Teilen und Fortschreiten
Ita-Wegman-Kongress von Frauen mit Frauen für alle
Vom 21. bis 23. Oktober 2022 hat der Kongress „Ita Wegman - freier - weiblicher - fortschreiten“ der „Gesellschaft Anthroposophischer Ärztinnen und Ärzte“ in der Freien Waldorfschule Kassel stattgefunden. Etwa 150 Frauen aus Heilberufen – Ärztinnen, Krankenschwestern, Therapeutinnen, Hebammen, Apothekerinnen – aus Deutschland, Österreich und der Schweiz sowie drei Ärzte nahmen teil. Nur zu Frauenthemen oder von Frauen gab es Workshops, Vorträge, Plena und Begleitveranstaltungen (Singen, Bewegen nach „Spacial dynamics“, Meditation). Als Besonderheiten: gemeinsames Frühstück, das Weben aller an einem Teppich, spätabends Musik und Tanz oder „Open Space-Bühne“.
Margarete Kokocinski (Pädagogische Akademie Mannheim) und ich waren als Vertreterinnen des Frauenrats der Anthroposophischen Gesellschaft für einen Workshop und ein Podiumsgespräch eingeladen. Thema „Weibliche Qualitäten als Zukunftsfaktoren“. Künftig würden wir ja gerne diese Qualitäten mit der Individualität, nicht primär mit dem Geschlecht verbunden sehen, aber derzeit finden wir sie in dem, was Frauen eher besser können. Zum Beispiel wie Ursula Hirt und die zehn Frauen im Team sehr sorgfältig, aber immer zugewandt über 30 Workshops mit über 40 Mitwirkenden vorbereiteten. Wie Astrid Sterner („Ita Wegmans Wirksamkeit“), Anne Katharina Zschocke („Friedliche Koexistenz“ bei Bakterien) und Silke Schwarz („Frausein und Muttersein in der Anthroposophischen Medizin“) wissenschaftlich kompetent, aber ganz unprätentiös vortrugen. Wie die Forscherin Fanny Hesse (1850-1934) spontan mit anhaltendem, stehendem Applaus des ganzen Saales geehrt wurde, nachdem Frau Zschocke berichtet hatte, dass Robert Koch Fanny Hesses Entdeckung als seine veröffentlicht hatte.
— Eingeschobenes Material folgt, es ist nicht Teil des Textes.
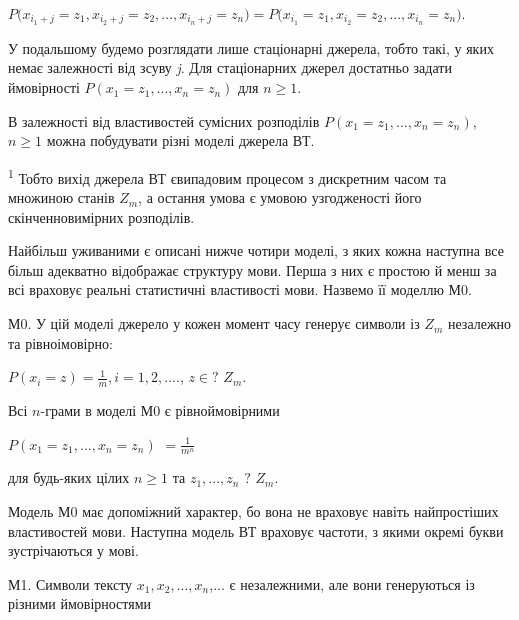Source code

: \documentclass[a4paper]{article}
\newcounter{}
\begin{document}
{\centering

${P(x_{{i_{{1}}+j}}=z_{1}{,x_{i_{{2}}+j}}{=z_{2}}{,\text{.}\text{.}\text{.},x_{i_{{n}}+j}}{=z_{n}}{)=P(x_{i_{{1}}}}{=z_{1}}{,x_{i_{{2}}}}{=z_{2}}{,\text{.}\text{.}\text{.},x_{i_{{n}}}}{=z_{n}}{)}}$.
\par}

У подальшому будемо розглядати лише стаціонарні джерела, тобто такі, у яких
немає залежності від зсуву \textit{j}. Для стаціонарних джерел достатньо задати
ймовірності  ${P(x_{{1}}=z_{{1}},\text{.}\text{.}\text{.},x_{{n}}=z_{{n}})}$
для  ${n\ge 1}$.

В залежності від властивостей сумісних розподілів 
${P(x_{{1}}=z_{{1}},\text{.}\text{.}\text{.},x_{{n}}=z_{{n}})}$,  ${n\ge 1}$
можна побудувати різні моделі джерела ВТ.


\bigskip


\bigskip

\textsuperscript{1} Тобто вихід джерела ВТ євипадовим процесом з дискретним
часом та множиною станів  ${Z_{{m}}}$, а остання умова є умовою узгодженості
його скінченновимірних розподілів.


\bigskip

Найбільш уживаними є описані нижче чотири моделі, з яких кожна наступна все
більш адекватно відображає структуру мови. Перша з них є простою й менш за всі
враховує реальні статистичні властивості мови. Назвемо її моделлю М0.

М0. У цій моделі джерело у кожен момент часу генерує символи із  ${Z_{{m}}}$
незалежно та рівноімовірно:

{\centering
 ${P\left(x_{{i}}=z\right)=\frac{1}{m},i=1,2,\text{.}\text{.}\text{.}}$.,  
${z\in ?}$ ${Z_{{m}}}$.
\par}

Всі  ${n}${}-грами в моделі М0 є рівноймовірними

{\centering  ${P(x_{{1}}=z_{{1}},\text{.}\text{.}\text{.},x_{{n}}=z_{{n}})}$
${=\frac{1}{m^{{n}}}}$\par}

для  будь-яких цілих  ${n\ge 1}$ та 
${z_{{1}},\text{.}\text{.}\text{.},z_{{n}}}$ ${?}$ ${Z_{{m}}}$.

Модель М0 має допоміжний характер, бо вона не враховує навіть найпростіших
властивостей мови. Наступна модель ВТ враховує частоти, з якими окремі букви
зустрічаються у мові.

М1. Символи тексту  ${x_{{1}},x_{{2}},\text{.}\text{.}\text{.},x_{{n}}}$,... є
незалежними, але вони генеруються із різними ймовірностями
\end{document}
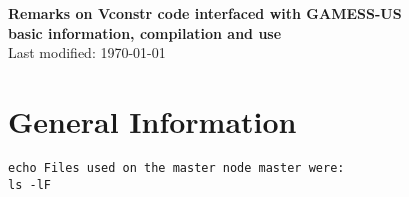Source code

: \documentclass[10pt]{article}
\begin{document}
\thispagestyle{first}
\footnotesize

\begin{center}
    \Large{\textbf{Remarks on Vconstr code interfaced with GAMESS-US}} \\ 
    \normalsize{\textbf{basic information, compilation and use}} \\
    \normalsize{Last modified: \today}
\end{center}

\section{General Information}
\begin{verbatim}
echo Files used on the master node master were:
ls -lF 
\end{verbatim}
\end{document}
Bei den Workshops ging es den Leiterinnen nicht um Belehrung oder Profilierung, sondern um das Teilen von Wissen und Erfahrung. Als Themen waren angeboten: Wissenschaftsfragen, Wege zum „Urweiblichen“, Gleichstellung, Geschlechterentstehung in der Embryologie, weibliche Führung, Pionierinnen im Landbau und vieles mehr. Für die Verarbeitung emotionaler und sexueller Gewalt fand ein Ritual statt, bei dem Niederschriften von Gewalt-Erlebnissen im Freien verbrannt wurden. Die ganze Tagung durchzog ein integrierender Stil, ohne zu vereinnahmen oder Konturen zu verwischen. Wenn Bühnenscheinwerfer und Mikrofone nicht funktionierten, rückten alle scherzend nahe an die Bühne heran.
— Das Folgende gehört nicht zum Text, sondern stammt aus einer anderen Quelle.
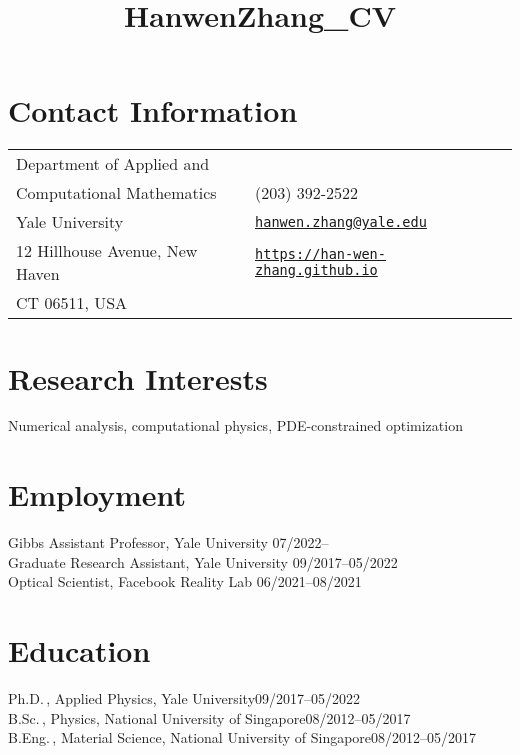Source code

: \documentclass[margin,line,pifont,palatino,courier]{res}
\begin{document}
\title{HanwenZhang_CV}
\begin{resume}

\section{\sc Contact Information}

\vspace{.05in}
\begin{tabular}{@{}p{2.75in}p{2in}}
Department of Applied  and &  \\
Computational Mathematics & (203) 392-2522 \\
Yale University &  
\href{mailto:hanwen.zhang@yale.edu}
{\texttt{hanwen.zhang@yale.edu}}\\
12 Hillhouse Avenue, New Haven & 
\href{https://han-wen-zhang.github.io/}
{\texttt{https://han-wen-zhang.github.io}}\\
 CT 06511, USA   & \\
             
\end{tabular}

\section{\sc Research Interests}
Numerical analysis, computational physics, PDE-constrained optimization

\section{\sc Employment}
Gibbs Assistant Professor, Yale University \hfill  07/2022-- \hspace*{1.12cm}\\
Graduate Research Assistant, Yale University \hfill 09/2017--05/2022\\
Optical Scientist, Facebook Reality Lab \hfill 06/2021--08/2021

\section{\sc Education}
Ph.D.\,, Applied Physics, Yale University\hfill 09/2017--05/2022\\
B.Sc.\,, Physics, National University of Singapore\hfill 08/2012--05/2017\\
B.Eng.\,, Material Science, National University of Singapore\hfill 08/2012--05/2017


\end{resume}
\end{document}
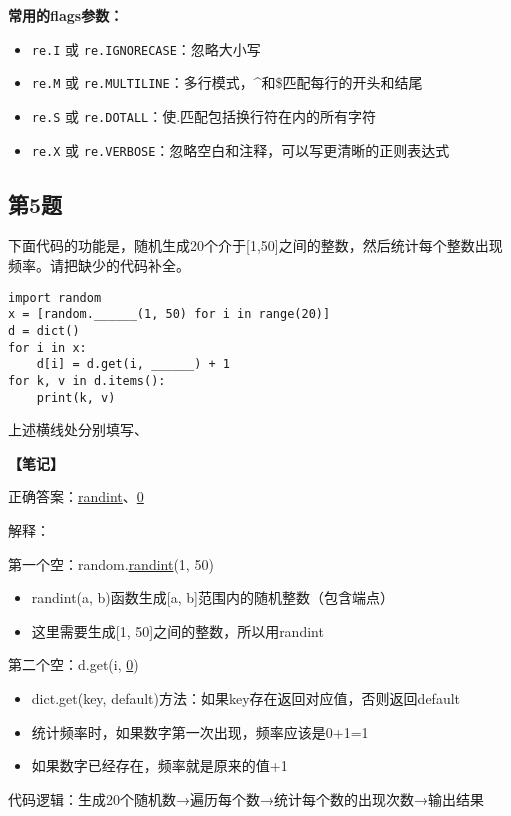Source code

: \begin{mdframed}[linewidth=1pt, linecolor=black]
  \textbf{常用的flags参数：}
  \begin{itemize}
    \item \texttt{re.I} 或 \texttt{re.IGNORECASE}：忽略大小写
    \item \texttt{re.M} 或 \texttt{re.MULTILINE}：多行模式，\^{}和\$匹配每行的开头和结尾
    \item \texttt{re.S} 或 \texttt{re.DOTALL}：使.匹配包括换行符在内的所有字符
    \item \texttt{re.X} 或 \texttt{re.VERBOSE}：忽略空白和注释，可以写更清晰的正则表达式
  \end{itemize}

\end{mdframed}

\subsection{第5题}
下面代码的功能是，随机生成20个介于[1,50]之间的整数，然后统计每个整数出现频率。请把缺少的代码补全。
\begin{lstlisting}
import random
x = [random.______(1, 50) for i in range(20)]
d = dict()
for i in x:
    d[i] = d.get(i, ______) + 1
for k, v in d.items():
    print(k, v)
\end{lstlisting}
上述横线处分别填写\underline{\hspace{3cm}}、\underline{\hspace{3cm}}

\begin{mdframed}[linewidth=1pt, linecolor=black]

  \textbf{\color{red}【笔记】}

  正确答案：\underline{randint}、\underline{0}

  解释：

  \qquad 第一个空：random.\underline{randint}(1, 50)
  \begin{itemize}
    \item randint(a, b)函数生成[a, b]范围内的随机整数（包含端点）
    \item 这里需要生成[1, 50]之间的整数，所以用randint
  \end{itemize}

  \qquad 第二个空：d.get(i, \underline{0})
  \begin{itemize}
    \item dict.get(key, default)方法：如果key存在返回对应值，否则返回default
    \item 统计频率时，如果数字第一次出现，频率应该是0+1=1
    \item 如果数字已经存在，频率就是原来的值+1
  \end{itemize}

  \qquad 代码逻辑：生成20个随机数→遍历每个数→统计每个数的出现次数→输出结果

\end{mdframed}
Beim ersten Podiumsgespräch, sachkundig moderiert von Sylvia Stracke, kamen Frauen als Unternehmerinnen zu Wort: die Inhaberin einer Apotheke oder die Gründerin eines ambulanten Dienstes. Beim zweiten Podium, als es um „weibliche Zukunftsqualitäten“ ging, denen Tatjana Mijic durch geschickte Fragen auf der Spur blieb, entstand auf der Bühne ein lebhafter Disput, der die schnell vorhandene monologische Steifheit durchkreuzte. Zum Abschluss prangte der farbenfrohe, runde Kongressteppich auf der Bühne wie ein Sinnbild für die ganze Tagung als Gemeinschaftswerk. Und im Nu hatten am Ende viele Frauen die Klassenräume wieder in ihren ursprünglichen Zustand versetzt.